Biz, arkadaşlarımız burada bulunana kadar, burada yasama faaliyetlerini yürütene kadar arkadaşlarımızı gündemde tutacağız, sesiyle de olsa, fotoğraflarıyla da olsa arkadaşlarımız aramızda olacak, bu kürsülerde olacaklar.

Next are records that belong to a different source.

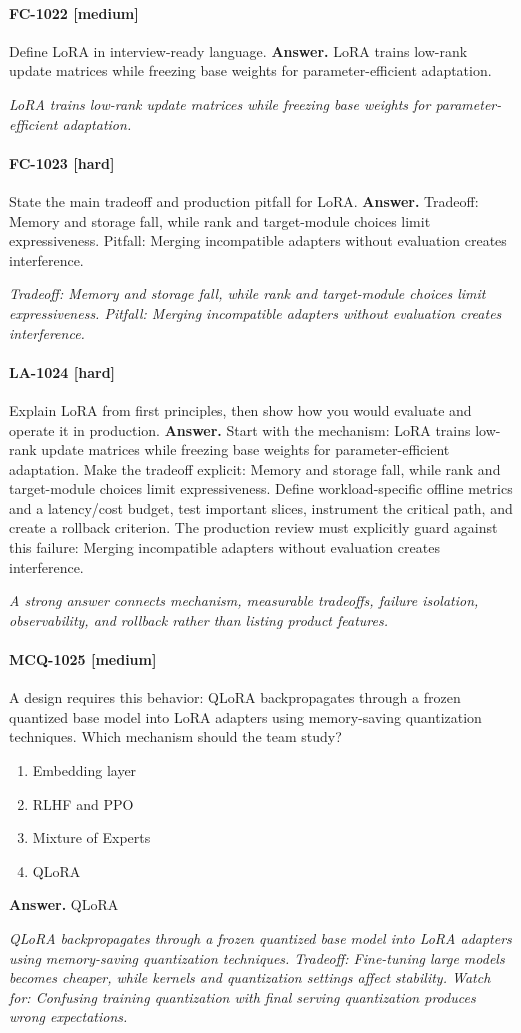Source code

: \paragraph{FC-1022 [medium]} Define LoRA in interview-ready language.
\noindent\textbf{Answer.} LoRA trains low-rank update matrices while freezing base weights for parameter-efficient adaptation.
\par\textit{LoRA trains low-rank update matrices while freezing base weights for parameter-efficient adaptation.}
\paragraph{FC-1023 [hard]} State the main tradeoff and production pitfall for LoRA.
\noindent\textbf{Answer.} Tradeoff: Memory and storage fall, while rank and target-module choices limit expressiveness. Pitfall: Merging incompatible adapters without evaluation creates interference.
\par\textit{Tradeoff: Memory and storage fall, while rank and target-module choices limit expressiveness. Pitfall: Merging incompatible adapters without evaluation creates interference.}
\paragraph{LA-1024 [hard]} Explain LoRA from first principles, then show how you would evaluate and operate it in production.
\noindent\textbf{Answer.} Start with the mechanism: LoRA trains low-rank update matrices while freezing base weights for parameter-efficient adaptation. Make the tradeoff explicit: Memory and storage fall, while rank and target-module choices limit expressiveness. Define workload-specific offline metrics and a latency/cost budget, test important slices, instrument the critical path, and create a rollback criterion. The production review must explicitly guard against this failure: Merging incompatible adapters without evaluation creates interference.
\par\textit{A strong answer connects mechanism, measurable tradeoffs, failure isolation, observability, and rollback rather than listing product features.}
\paragraph{MCQ-1025 [medium]} A design requires this behavior: QLoRA backpropagates through a frozen quantized base model into LoRA adapters using memory-saving quantization techniques. Which mechanism should the team study?
\begin{enumerate}[label=\Alph*.]
\item Embedding layer
\item RLHF and PPO
\item Mixture of Experts
\item QLoRA
\end{enumerate}
\noindent\textbf{Answer.} QLoRA
\par\textit{QLoRA backpropagates through a frozen quantized base model into LoRA adapters using memory-saving quantization techniques. Tradeoff: Fine-tuning large models becomes cheaper, while kernels and quantization settings affect stability. Watch for: Confusing training quantization with final serving quantization produces wrong expectations.}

Bunu kabul etmek zorundasınız.

(Hatibin tablet bilgisayardan bir ses kaydı dinletmesi)

AHMET UZER (Gaziantep) - Var mı böyle bir şey ya!

SEBAHATTİN KARAKELLE (Erzincan) - Böyle bir usul yok Sayın Başkan.

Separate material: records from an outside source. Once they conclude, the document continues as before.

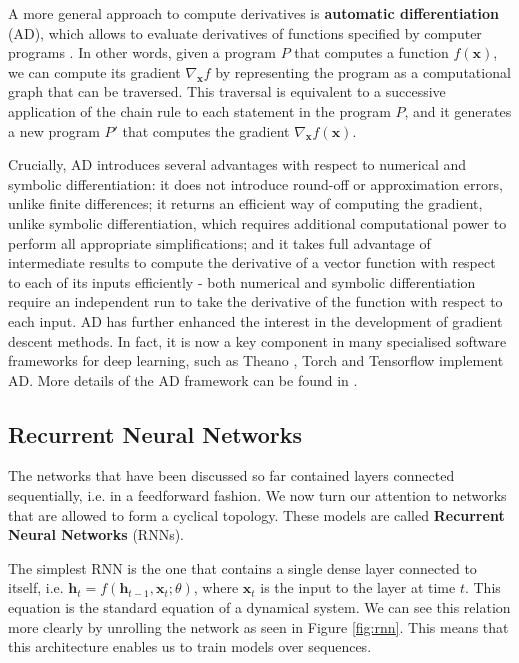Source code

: \documentclass[pdftex,12pt,a4paper]{article}
\theoremstyle{definition}
\theoremstyle{remark}
\newcommand*{\V}[1]{\mathbf{#1}}%
\begin{document}
\par A more general approach to compute derivatives is \textbf{automatic differentiation} (AD), which allows to evaluate derivatives of functions specified by computer programs \cite{Kingma2014}. In other words, given a program $P$ that computes a function $f(\V{x})$, we can compute its gradient $\nabla_\V{x}f$ by representing the program as a computational graph that can be traversed. This traversal is equivalent to a successive application of the chain rule to each statement in the program $P$, and it generates a new program $P'$ that computes the gradient $\nabla_\V{x} f(\V{x})$.

\par Crucially, AD introduces several advantages with respect to numerical and symbolic differentiation: it does not introduce round-off or approximation errors, unlike finite differences; it returns an efficient way of computing the gradient, unlike symbolic differentiation, which requires additional computational power to perform all appropriate simplifications; and it takes full advantage of intermediate results to compute the derivative of a vector function with respect to each of its inputs efficiently - both numerical and symbolic differentiation require an independent run to take the derivative of the function with respect to each input. AD has further enhanced the interest in the development of gradient descent methods. In fact, it is now a key component in many specialised software frameworks for deep learning, such as Theano \cite{Bergstra2010,Bastien2012}, Torch \cite{Collobert2011} and Tensorflow \cite{tensorflow} implement AD. More details of the AD framework can be found in \cite{Bucker2005ADA}. 

\subsection{Recurrent Neural Networks}
The networks that have been discussed so far contained layers connected sequentially, i.e. in a feedforward fashion. We now turn our attention to networks that are allowed to form a cyclical topology. These models are called \textbf{Recurrent Neural Networks} (RNNs).

\par The simplest RNN is the one that contains a single dense layer connected to itself, i.e. $\V{h}_t = f(\V{h}_{t-1}, \V{x}_t ; \theta)$, where $\V{x}_t$ is the input to the layer at time $t$. This equation is the standard equation of a dynamical system. We can see this relation more clearly by unrolling the network as seen in Figure \ref{fig:rnn}. This means that this architecture enables us to train models over sequences.
\end{document}
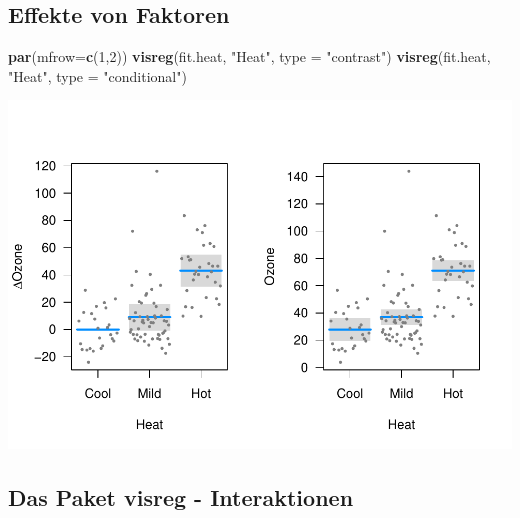 \documentclass[]{article}
\newenvironment{Shaded}{\begin{snugshade}}{\end{snugshade}}
\newcommand{\KeywordTok}[1]{\textcolor[rgb]{0.13,0.29,0.53}{\textbf{{#1}}}}
\newcommand{\DataTypeTok}[1]{\textcolor[rgb]{0.13,0.29,0.53}{{#1}}}
\newcommand{\DecValTok}[1]{\textcolor[rgb]{0.00,0.00,0.81}{{#1}}}
\newcommand{\StringTok}[1]{\textcolor[rgb]{0.31,0.60,0.02}{{#1}}}
\newcommand{\NormalTok}[1]{{#1}}
\begin{document}
\subsection{Effekte von Faktoren}\label{effekte-von-faktoren}

\begin{Shaded}
\begin{Highlighting}[]
\KeywordTok{par}\NormalTok{(}\DataTypeTok{mfrow=}\KeywordTok{c}\NormalTok{(}\DecValTok{1}\NormalTok{,}\DecValTok{2}\NormalTok{))}
\KeywordTok{visreg}\NormalTok{(fit.heat, }\StringTok{"Heat"}\NormalTok{, }\DataTypeTok{type =} \StringTok{"contrast"}\NormalTok{)}
\KeywordTok{visreg}\NormalTok{(fit.heat, }\StringTok{"Heat"}\NormalTok{, }\DataTypeTok{type =} \StringTok{"conditional"}\NormalTok{)}
\end{Highlighting}
\end{Shaded}

\includegraphics{Intro_Datenanalyse1_files/figure-latex/unnamed-chunk-283-1.pdf}

\subsection{Das Paket visreg -
Interaktionen}\label{das-paket-visreg---interaktionen}

\begin{Shaded}
\end{Shaded}
\end{document}
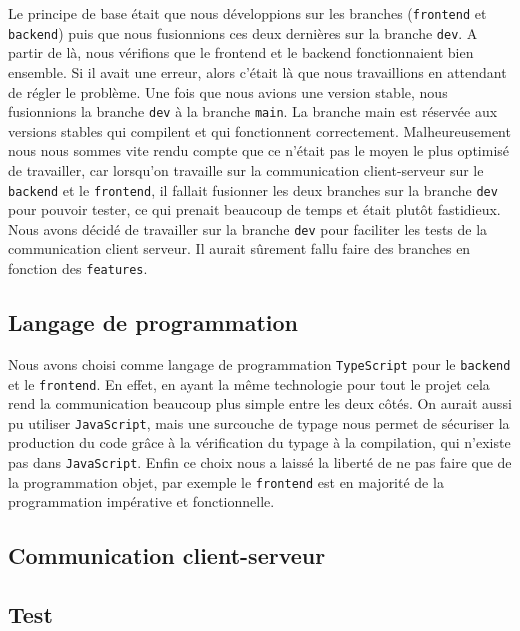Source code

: Le principe de base était que nous développions sur les branches (\lstinline{frontend} et \lstinline{backend}) puis que nous fusionnions ces deux dernières sur la branche \lstinline{dev}. A partir de là, nous vérifions que le frontend et le backend fonctionnaient bien ensemble. Si il avait une erreur, alors c'était là que nous travaillions en attendant de régler le problème. Une fois que nous avions une version stable, nous fusionnions la branche \lstinline{dev} à la branche \lstinline{main}. La branche main est réservée aux versions stables qui compilent et qui fonctionnent correctement. Malheureusement nous nous sommes vite rendu compte que ce n'était pas le moyen le plus optimisé de travailler, car lorsqu'on travaille sur la communication client-serveur sur le \lstinline{backend} et le \lstinline{frontend}, il fallait fusionner les deux branches sur la branche \lstinline{dev} pour pouvoir tester, ce qui prenait beaucoup de temps et était plutôt fastidieux. Nous avons décidé de travailler sur la branche \lstinline{dev} pour faciliter les tests de la communication client serveur. Il aurait sûrement fallu faire des branches en fonction des {\tt features}.

\subsection{Langage de programmation}

Nous avons choisi comme langage de programmation \lstinline{TypeScript} pour le \lstinline{backend} et le \lstinline{frontend}. En effet, en ayant la même technologie pour tout le projet cela rend la communication beaucoup plus simple entre les deux côtés. On aurait aussi pu utiliser \lstinline{JavaScript}, mais une surcouche de typage nous permet de sécuriser la production du code grâce à la vérification du typage à la compilation, qui n'existe pas dans \lstinline{JavaScript}. Enfin ce choix nous a laissé la liberté de ne pas faire que de la programmation objet, par exemple le \lstinline{frontend} est en majorité de la programmation impérative et fonctionnelle.

\subsection{Communication client-serveur}



\subsection{Test}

BAKİ ŞİMŞEK (Mersin) - Sayın Başkan, yarın ben de bir film getireceğim, burada film izlettireceğim.

BAŞKAN - Sayın Konca, lütfen konuşmanıza devam ediniz efendim.

BESİME KONCA (Devamla) - Zaten bitiyor.

SALİH CORA (Trabzon) - Konudan uzaklaşmıştır Sayın Başkan, İç Tüzük'e göre hareket etmesi lazım, bütçe hakkında konuşması gerekiyor.

MAHMUT TOĞRUL (Gaziantep) - Oturun yerinize ya!

BAŞKAN - Sayın Konca, lütfen konuşmanıza devam ediniz.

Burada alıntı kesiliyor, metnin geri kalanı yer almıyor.